Pôr em dúvida a paternidade da ideia. “O Xavier não tinha já feito uma proposta parecida com a que o Henrique apresentou agora?” Enquanto toda a gente averigua quem foi o primeiro a pensar nela, a ideia pode expirar por falta de oxigénio.

Condená-la por associação de ideias. Se se consegue associá-la, ainda que seja ao de leve, com a ovelha negra do grupo ganhou-se a partida.

Desmontá-la para a pôr em pedaços. Se se manipular uma ideia durante o tempo suficiente, não restará dela nada mais que os despojos.

Atacar pessoalmente o autor.

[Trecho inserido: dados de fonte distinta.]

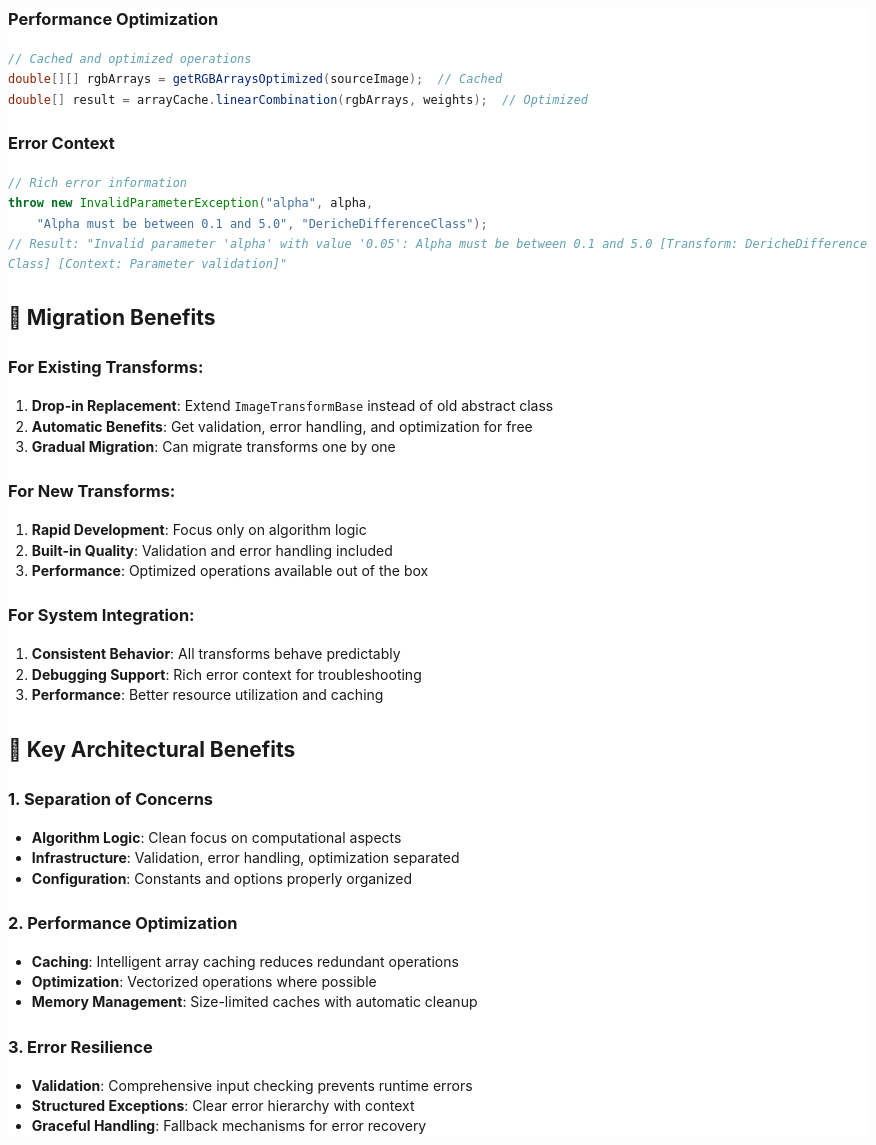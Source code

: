 ### Performance Optimization
```java
// Cached and optimized operations
double[][] rgbArrays = getRGBArraysOptimized(sourceImage);  // Cached
double[] result = arrayCache.linearCombination(rgbArrays, weights);  // Optimized
```

### Error Context
```java
// Rich error information
throw new InvalidParameterException("alpha", alpha, 
    "Alpha must be between 0.1 and 5.0", "DericheDifferenceClass");
// Result: "Invalid parameter 'alpha' with value '0.05': Alpha must be between 0.1 and 5.0 [Transform: DericheDifferenceClass] [Context: Parameter validation]"
```

## 🔄 Migration Benefits

### For Existing Transforms:
1. **Drop-in Replacement**: Extend `ImageTransformBase` instead of old abstract class
2. **Automatic Benefits**: Get validation, error handling, and optimization for free
3. **Gradual Migration**: Can migrate transforms one by one

### For New Transforms:
1. **Rapid Development**: Focus only on algorithm logic
2. **Built-in Quality**: Validation and error handling included
3. **Performance**: Optimized operations available out of the box

### For System Integration:
1. **Consistent Behavior**: All transforms behave predictably
2. **Debugging Support**: Rich error context for troubleshooting
3. **Performance**: Better resource utilization and caching

## 🎯 Key Architectural Benefits

### 1. **Separation of Concerns**
- **Algorithm Logic**: Clean focus on computational aspects
- **Infrastructure**: Validation, error handling, optimization separated
- **Configuration**: Constants and options properly organized

### 2. **Performance Optimization**
- **Caching**: Intelligent array caching reduces redundant operations
- **Optimization**: Vectorized operations where possible
- **Memory Management**: Size-limited caches with automatic cleanup

### 3. **Error Resilience**
- **Validation**: Comprehensive input checking prevents runtime errors
- **Structured Exceptions**: Clear error hierarchy with context
- **Graceful Handling**: Fallback mechanisms for error recovery
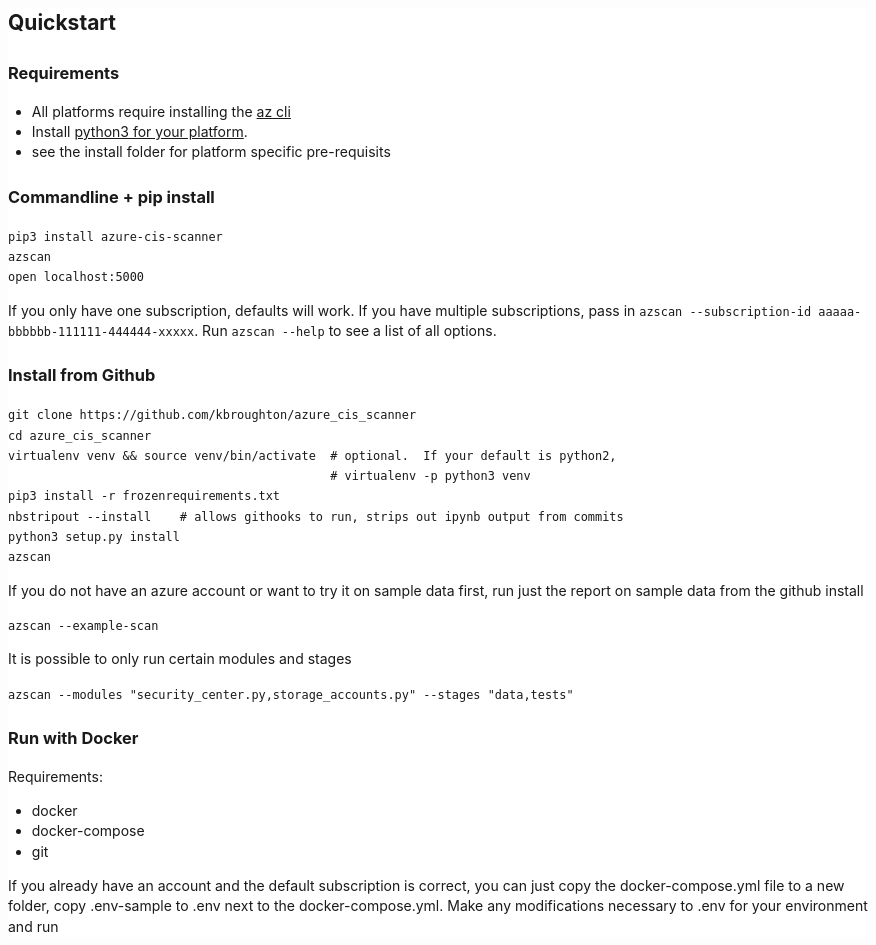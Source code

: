 ## Quickstart

### Requirements
*  All platforms require installing the [az cli](https://docs.microsoft.com/en-us/cli/azure/install-azure-cli?view=azure-cli-latest) 
* Install [python3 for your platform](https://realpython.com/installing-python/). 
* see the install folder for platform specific pre-requisits

### Commandline + pip install

```
pip3 install azure-cis-scanner
azscan
open localhost:5000
```

If you only have one subscription, defaults will work.  If you have multiple
subscriptions, pass in `azscan --subscription-id aaaaa-bbbbbb-111111-444444-xxxxx`.  Run
`azscan --help` to see a list of all options.

### Install from Github
```
git clone https://github.com/kbroughton/azure_cis_scanner
cd azure_cis_scanner
virtualenv venv && source venv/bin/activate  # optional.  If your default is python2, 
                                             # virtualenv -p python3 venv
pip3 install -r frozenrequirements.txt
nbstripout --install    # allows githooks to run, strips out ipynb output from commits
python3 setup.py install
azscan 
```

If you do not have an azure account or want to try it on sample data first, run just the report on sample data from the github install
```
azscan --example-scan
```

It is possible to only run certain modules and stages
```
azscan --modules "security_center.py,storage_accounts.py" --stages "data,tests"
```

### Run with Docker

Requirements:
* docker
* docker-compose
* git

If you already have an account and the default subscription is correct,
you can just copy the docker-compose.yml file to a new folder, copy 
.env-sample to .env next to the docker-compose.yml.  Make any modifications
necessary to .env for your environment and run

Enquanto o inventor se refaz da desqualificação pessoal, a sua ideia terá ido ao ar.

Sustentar que vai contra um qualquer obscuro regulamento. Mesmo que a legislação não afete diretamente a ideia em questão, ficará a suspeita de não concretizável por ser ilegal.

Adiar a ideia no tempo. Dizer que será estudada numa próxima reunião ou que se voltará a colocá-la na mesa no próximo exercício revela-se muito eficaz.

Encarregar uma comissão de a examinar. Se essa comissão nunca for constituída, se é o presidente que se opõe à ideia, se for composta por muitos membros e se têm prazos de tempo muito flexíveis, a ideia estará enterrada antes de nascer.

Incentivar o autor a melhorá-la. Se a primeira era boa, a próxima será ainda muito melhor, numa sequência sucessiva de melhoria.”